TASK GOAL
Report every line of the records that contains the word "most".

+++ TASK INPUTS +++

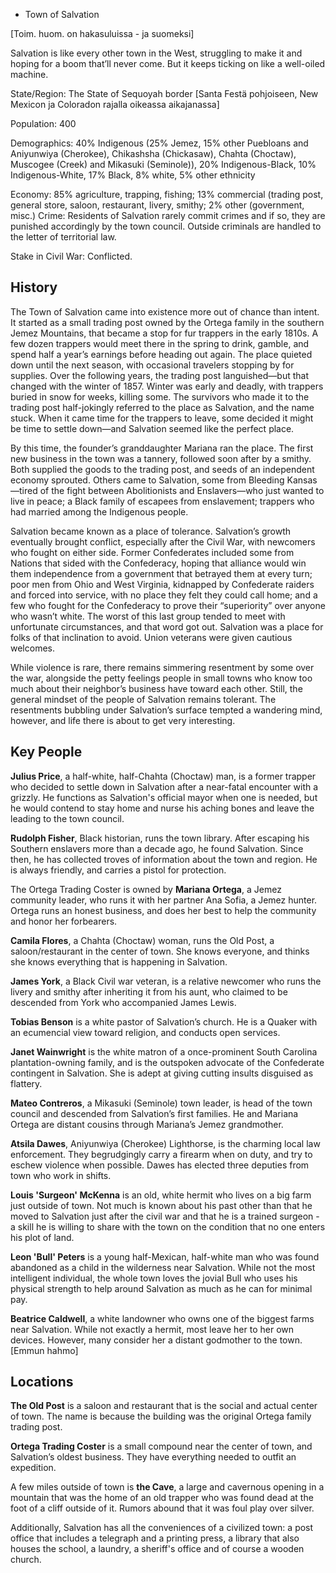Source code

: * Town of Salvation

[Toim. huom. on hakasuluissa - ja suomeksi]

Salvation is like every other town in the West, struggling to make it and hoping for a boom that’ll never come. But it keeps ticking on like a well-oiled machine.

State/Region: The State of Sequoyah border
[Santa Festä pohjoiseen, New Mexicon ja Coloradon rajalla oikeassa aikajanassa]

Population: 400

Demographics: 40% Indigenous (25% Jemez, 15% other Puebloans and Aniyunwiya (Cherokee), Chikashsha (Chickasaw), Chahta (Choctaw), Muscogee (Creek) and Mikasuki (Seminole)), 20% Indigenous-Black, 10% Indigenous-White, 17% Black, 8% white, 5% other ethnicity

Economy: 85% agriculture, trapping, fishing; 13% commercial (trading post, general store, saloon, restaurant, livery, smithy; 2% other (government, misc.) Crime: Residents of Salvation rarely commit crimes and if so, they are punished accordingly by the town council. Outside criminals are handled to the letter of territorial law.

Stake in Civil War: Conflicted.

## History

The Town of Salvation came into existence more out of chance than intent. It started as a small trading post owned by the Ortega family in the southern Jemez Mountains, that became a stop for fur trappers in the early 1810s. A few dozen trappers would meet there in the spring to drink, gamble, and spend half a year’s earnings before heading out again. The place quieted down until the next season, with occasional travelers stopping by for supplies. Over the following years, the trading post languished—but that changed with the winter of 1857. Winter was early and deadly, with trappers buried in snow for weeks, killing some. The survivors who made it to the trading post half-jokingly referred to the place as Salvation, and the name stuck. When it came time for the trappers to leave, some decided it might be time to settle down—and Salvation seemed like the perfect place. 

By this time, the founder’s granddaughter Mariana ran the place. The first new business in the town was a tannery, followed soon after by a smithy. Both supplied the goods to the trading post, and seeds of an independent economy sprouted. Others came to Salvation, some from Bleeding Kansas—tired of the fight between Abolitionists and Enslavers—who just wanted to live in peace; a Black family of escapees from enslavement; trappers who had married among the Indigenous people.

Salvation became known as a place of tolerance. Salvation’s growth eventually brought conflict, especially after the Civil War, with newcomers who fought on either side. Former Confederates included some from Nations that sided with the Confederacy, hoping that alliance would win them independence from a government that betrayed them at every turn; poor men from Ohio and West Virginia, kidnapped by Confederate raiders and forced into service, with no place they felt they could call home; and a few who fought for the Confederacy to prove their “superiority” over anyone who wasn’t white. The worst of this last group tended to meet with unfortunate circumstances, and that word got out. Salvation was a place for folks of that inclination to avoid. Union veterans were given cautious welcomes.

While violence is rare, there remains simmering resentment by some over the war, alongside the petty feelings people in small towns who know too much about their neighbor’s business have toward each other. Still, the general mindset of the people of Salvation remains tolerant. The resentments bubbling under Salvation’s surface tempted a wandering mind, however, and life there is about to get very interesting.

## Key People

**Julius Price**, a half-white, half-Chahta (Choctaw) man, is a former trapper who decided to settle down in Salvation after a near-fatal encounter with a grizzly. He functions as Salvation's official mayor when one is needed, but he would contend to stay home and nurse his aching bones and leave the leading to the town council.

**Rudolph Fisher**, Black historian, runs the town library. After escaping his Southern enslavers more than a decade ago, he found Salvation. Since then, he has collected troves of information about the town and region. He is always friendly, and carries a pistol for protection.

The Ortega Trading Coster is owned by **Mariana Ortega**, a Jemez community leader, who runs it with her partner Ana Sofia, a Jemez hunter. Ortega runs an honest business, and does her best to help the community and honor her forbearers.

**Camila Flores**, a Chahta (Choctaw) woman, runs the Old Post, a saloon/restaurant in the center of town. She knows everyone, and thinks she knows everything that is happening in Salvation.

**James York**, a Black Civil war veteran, is a relative newcomer who runs the livery and smithy after inheriting it from his aunt, who claimed to be descended from York who accompanied James Lewis.

**Tobias Benson** is a white pastor of Salvation’s church. He is a Quaker with an ecumencial view toward religion, and conducts open services.

**Janet Wainwright** is the white matron of a once-prominent South Carolina plantation-owning family, and is the outspoken advocate of the Confederate contingent in Salvation. She is adept at giving cutting insults disguised as flattery.

**Mateo Contreros**, a Mikasuki (Seminole) town leader, is head of the town council and descended from Salvation’s first families. He and Mariana Ortega are distant cousins through Mariana’s Jemez grandmother.

**Atsila Dawes**, Aniyunwiya (Cherokee) Lighthorse, is the charming local law enforcement. They begrudgingly carry a firearm when on duty, and try to eschew violence when possible. Dawes has elected three deputies from town who work in shifts.

**Louis 'Surgeon' McKenna** is an old, white hermit who lives on a big farm just outside of town. Not much is known about his past other than that he moved to Salvation just after the civil war and that he is a trained surgeon - a skill he is willing to share with the town on the condition that no one enters his plot of land.

**Leon 'Bull' Peters** is a young half-Mexican, half-white man who was found abandoned as a child in the wilderness near Salvation. While not the most intelligent individual, the whole town loves the jovial Bull who uses his physical strength to help around Salvation as much as he can for minimal pay.

**Beatrice Caldwell**, a white landowner who owns one of the biggest farms near Salvation. While not exactly a hermit, most leave her to her own devices. However, many consider her a distant godmother to the town.
[Emmun hahmo]

## Locations

**The Old Post** is a saloon and restaurant that is the social and actual center of town. The name is because the building was the original Ortega family trading post.

**Ortega Trading Coster** is a small compound near the center of town, and Salvation’s oldest business. They have everything needed to outfit an expedition.

A few miles outside of town is **the Cave**, a large and cavernous opening in a mountain that was the home of an old trapper who was found dead at the foot of a cliff outside of it. Rumors abound that it was foul play over silver.

Additionally, Salvation has all the conveniences of a civilized town: a post office that includes a telegraph and a printing press, a library that also houses the school, a laundry, a sheriff's office and of course a wooden church.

+++

TASK RESULT
**Leon 'Bull' Peters** is a young half-Mexican, half-white man who was found abandoned as a child in the wilderness near Salvation. While not the most intelligent individual, the whole town loves the jovial Bull who uses his physical strength to help around Salvation as much as he can for minimal pay.
**Beatrice Caldwell**, a white landowner who owns one of the biggest farms near Salvation. While not exactly a hermit, most leave her to her own devices. However, many consider her a distant godmother to the town.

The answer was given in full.